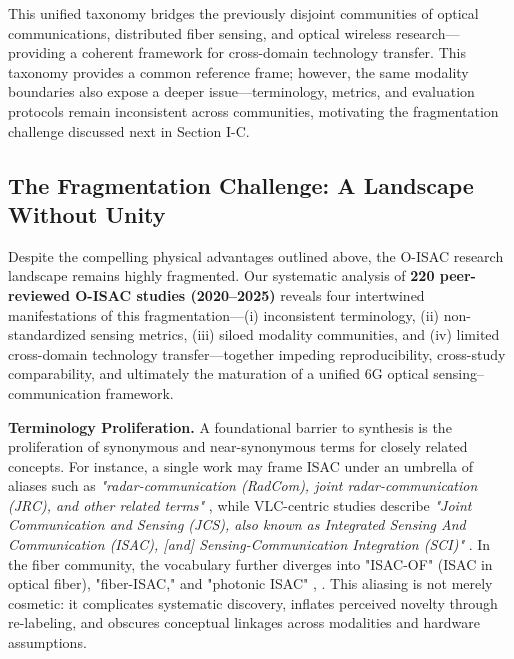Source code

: This unified taxonomy bridges the previously disjoint communities of optical communications, distributed fiber sensing, and optical wireless research---providing a coherent framework for cross-domain technology transfer. This taxonomy provides a common reference frame; however, the same modality boundaries also expose a deeper issue---terminology, metrics, and evaluation protocols remain inconsistent across communities, motivating the fragmentation challenge discussed next in Section I-C.

\subsection{The Fragmentation Challenge: A Landscape Without Unity}

Despite the compelling physical advantages outlined above, the O-ISAC research landscape remains highly fragmented. Our systematic analysis of \textbf{220 peer-reviewed O-ISAC studies (2020--2025)} reveals four intertwined manifestations of this fragmentation---(i) inconsistent terminology, (ii) non-standardized sensing metrics, (iii) siloed modality communities, and (iv) limited cross-domain technology transfer---together impeding reproducibility, cross-study comparability, and ultimately the maturation of a unified 6G optical sensing--communication framework.

\textbf{Terminology Proliferation.} A foundational barrier to synthesis is the proliferation of synonymous and near-synonymous terms for closely related concepts. For instance, a single work may frame ISAC under an umbrella of aliases such as \textit{"radar-communication (RadCom), joint radar-communication (JRC), and other related terms"} \cite{O_ISAC_161}, while VLC-centric studies describe \textit{"Joint Communication and Sensing (JCS), also known as Integrated Sensing And Communication (ISAC), [and] Sensing-Communication Integration (SCI)"} \cite{O_ISAC_068}. In the fiber community, the vocabulary further diverges into "ISAC-OF" (ISAC in optical fiber), "fiber-ISAC," and "photonic ISAC" \cite{O_ISAC_041}, \cite{O_ISAC_033}. This aliasing is not merely cosmetic: it complicates systematic discovery, inflates perceived novelty through re-labeling, and obscures conceptual linkages across modalities and hardware assumptions.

------

_THE TASK_
Give the number of lines in the listing that hold the word "inconsistent", with no other words.

_TASK SOLUTION_
2